Dans de tels milieux, qui s’étendent comme une nappe d’eau croupie sous les substructions sociales de Paris, la femme, si elle n’est pas née vicieuse, le devient rapidement; elle se perd, elle est perdue. Ne faites point appel à sa dignité, elle n’en a pas; ne lui parlez point de morale, elle ne sait ce que c’est ; n’évoquez pas sa volonté, elle n’en a plus. Maltraitée, chassée, sans feu ni lieu, sans argent, sans moyen d’en gagner, où ira-t-elle? A la bonne maison de la rue Saint-Jacques, dont la Société philanthropique a fait un asile de nuit pour les femmes[1] ; oui, certes, si toutefois elle la connaît. Elle y pourra rester pendant trois jours, heureuse et presque réconfortée en arrivant le soir de pouvoir se chauffer au poêle et de manger la soupe auprès de ses compagnes de misère affamées comme elle.
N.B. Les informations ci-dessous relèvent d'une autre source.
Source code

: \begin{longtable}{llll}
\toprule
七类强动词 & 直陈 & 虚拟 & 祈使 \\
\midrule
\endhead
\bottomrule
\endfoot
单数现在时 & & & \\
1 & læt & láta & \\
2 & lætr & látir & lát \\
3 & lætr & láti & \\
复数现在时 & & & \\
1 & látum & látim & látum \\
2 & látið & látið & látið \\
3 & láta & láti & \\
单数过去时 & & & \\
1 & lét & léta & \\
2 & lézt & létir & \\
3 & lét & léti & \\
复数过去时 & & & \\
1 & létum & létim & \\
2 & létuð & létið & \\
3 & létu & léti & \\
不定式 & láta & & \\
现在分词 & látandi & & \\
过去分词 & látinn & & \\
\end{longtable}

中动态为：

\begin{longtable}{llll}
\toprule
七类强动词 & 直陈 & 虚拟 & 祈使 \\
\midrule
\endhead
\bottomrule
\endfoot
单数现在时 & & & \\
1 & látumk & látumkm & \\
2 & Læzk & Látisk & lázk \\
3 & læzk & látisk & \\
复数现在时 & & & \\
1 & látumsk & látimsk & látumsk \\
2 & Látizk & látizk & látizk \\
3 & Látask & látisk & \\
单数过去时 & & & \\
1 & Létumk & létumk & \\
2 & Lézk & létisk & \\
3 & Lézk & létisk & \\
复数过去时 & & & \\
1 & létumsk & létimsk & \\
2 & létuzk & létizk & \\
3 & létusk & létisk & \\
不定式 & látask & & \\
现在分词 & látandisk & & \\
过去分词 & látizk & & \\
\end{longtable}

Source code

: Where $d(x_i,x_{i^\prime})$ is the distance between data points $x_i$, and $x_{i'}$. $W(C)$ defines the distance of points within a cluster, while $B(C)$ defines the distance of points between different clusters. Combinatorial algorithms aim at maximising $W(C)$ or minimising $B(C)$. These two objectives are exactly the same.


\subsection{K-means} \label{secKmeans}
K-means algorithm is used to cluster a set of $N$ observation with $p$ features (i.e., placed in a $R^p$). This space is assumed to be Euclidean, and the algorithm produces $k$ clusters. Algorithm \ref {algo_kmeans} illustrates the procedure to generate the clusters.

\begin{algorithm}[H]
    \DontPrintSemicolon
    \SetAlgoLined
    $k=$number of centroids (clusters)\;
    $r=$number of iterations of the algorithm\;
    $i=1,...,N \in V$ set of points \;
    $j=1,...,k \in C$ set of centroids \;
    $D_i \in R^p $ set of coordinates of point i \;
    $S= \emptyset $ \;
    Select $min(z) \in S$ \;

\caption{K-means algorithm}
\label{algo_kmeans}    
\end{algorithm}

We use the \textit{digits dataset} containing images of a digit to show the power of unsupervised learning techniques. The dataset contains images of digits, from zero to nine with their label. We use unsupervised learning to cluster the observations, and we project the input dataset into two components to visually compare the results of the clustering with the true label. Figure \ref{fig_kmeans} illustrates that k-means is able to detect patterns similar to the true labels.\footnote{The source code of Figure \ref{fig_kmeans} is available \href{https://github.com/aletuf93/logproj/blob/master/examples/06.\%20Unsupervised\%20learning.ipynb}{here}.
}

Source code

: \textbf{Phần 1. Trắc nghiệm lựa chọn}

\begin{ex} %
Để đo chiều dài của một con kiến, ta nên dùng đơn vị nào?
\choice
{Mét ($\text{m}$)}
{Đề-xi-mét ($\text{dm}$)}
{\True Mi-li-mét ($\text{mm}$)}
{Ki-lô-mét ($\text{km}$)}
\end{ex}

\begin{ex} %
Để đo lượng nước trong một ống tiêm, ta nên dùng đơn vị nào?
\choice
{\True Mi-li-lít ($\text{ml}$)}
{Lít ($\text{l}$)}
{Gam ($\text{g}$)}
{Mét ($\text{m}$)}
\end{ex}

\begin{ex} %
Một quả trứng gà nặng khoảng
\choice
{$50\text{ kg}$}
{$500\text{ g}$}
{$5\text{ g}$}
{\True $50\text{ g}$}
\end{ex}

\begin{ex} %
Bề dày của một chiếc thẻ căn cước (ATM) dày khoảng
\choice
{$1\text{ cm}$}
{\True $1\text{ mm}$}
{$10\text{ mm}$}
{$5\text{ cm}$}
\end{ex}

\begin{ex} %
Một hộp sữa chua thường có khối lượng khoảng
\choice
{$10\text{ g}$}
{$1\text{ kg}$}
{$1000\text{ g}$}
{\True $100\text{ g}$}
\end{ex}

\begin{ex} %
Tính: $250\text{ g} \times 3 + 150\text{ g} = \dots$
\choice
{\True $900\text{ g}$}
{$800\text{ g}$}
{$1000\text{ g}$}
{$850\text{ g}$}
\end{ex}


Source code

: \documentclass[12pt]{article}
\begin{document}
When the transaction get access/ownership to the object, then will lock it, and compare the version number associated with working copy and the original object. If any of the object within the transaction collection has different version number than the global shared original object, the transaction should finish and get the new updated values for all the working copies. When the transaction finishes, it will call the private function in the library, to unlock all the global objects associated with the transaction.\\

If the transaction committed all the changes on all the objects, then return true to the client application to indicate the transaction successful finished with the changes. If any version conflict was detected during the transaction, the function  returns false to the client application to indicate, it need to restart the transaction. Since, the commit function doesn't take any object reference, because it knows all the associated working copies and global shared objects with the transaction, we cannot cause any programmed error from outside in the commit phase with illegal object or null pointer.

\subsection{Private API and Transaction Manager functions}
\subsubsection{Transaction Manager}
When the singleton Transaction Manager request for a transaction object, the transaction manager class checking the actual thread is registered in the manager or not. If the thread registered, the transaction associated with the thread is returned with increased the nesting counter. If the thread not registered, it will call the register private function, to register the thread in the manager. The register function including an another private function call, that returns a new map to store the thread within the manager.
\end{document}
Et après? que deviendra-t-elle? où dormira-t-elle? où ramassera-t-elle le pain quotidien qu’elle n’a pas demandé à un Dieu auquel elle ne croit guère et auquel elle ne pense pas? C’est là l’heure redoutable d’où va dépendre toute une destinée. Si le hasard, la grande divinité des malheureux, ne lui fait rencontrer sur sa route la main bienfaisante qui éloigne de l’abîme, elle y tombera. Qu’a-t-elle fait? Je ne sais; elle a volé, elle a fraudé, elle a commis un de ces mille délits sur lesquels, sous peine d’abdication,

  1. Voir dans la Revue du 1er mai 1884, l’Hospitalité de nuit et la Société philanthropique.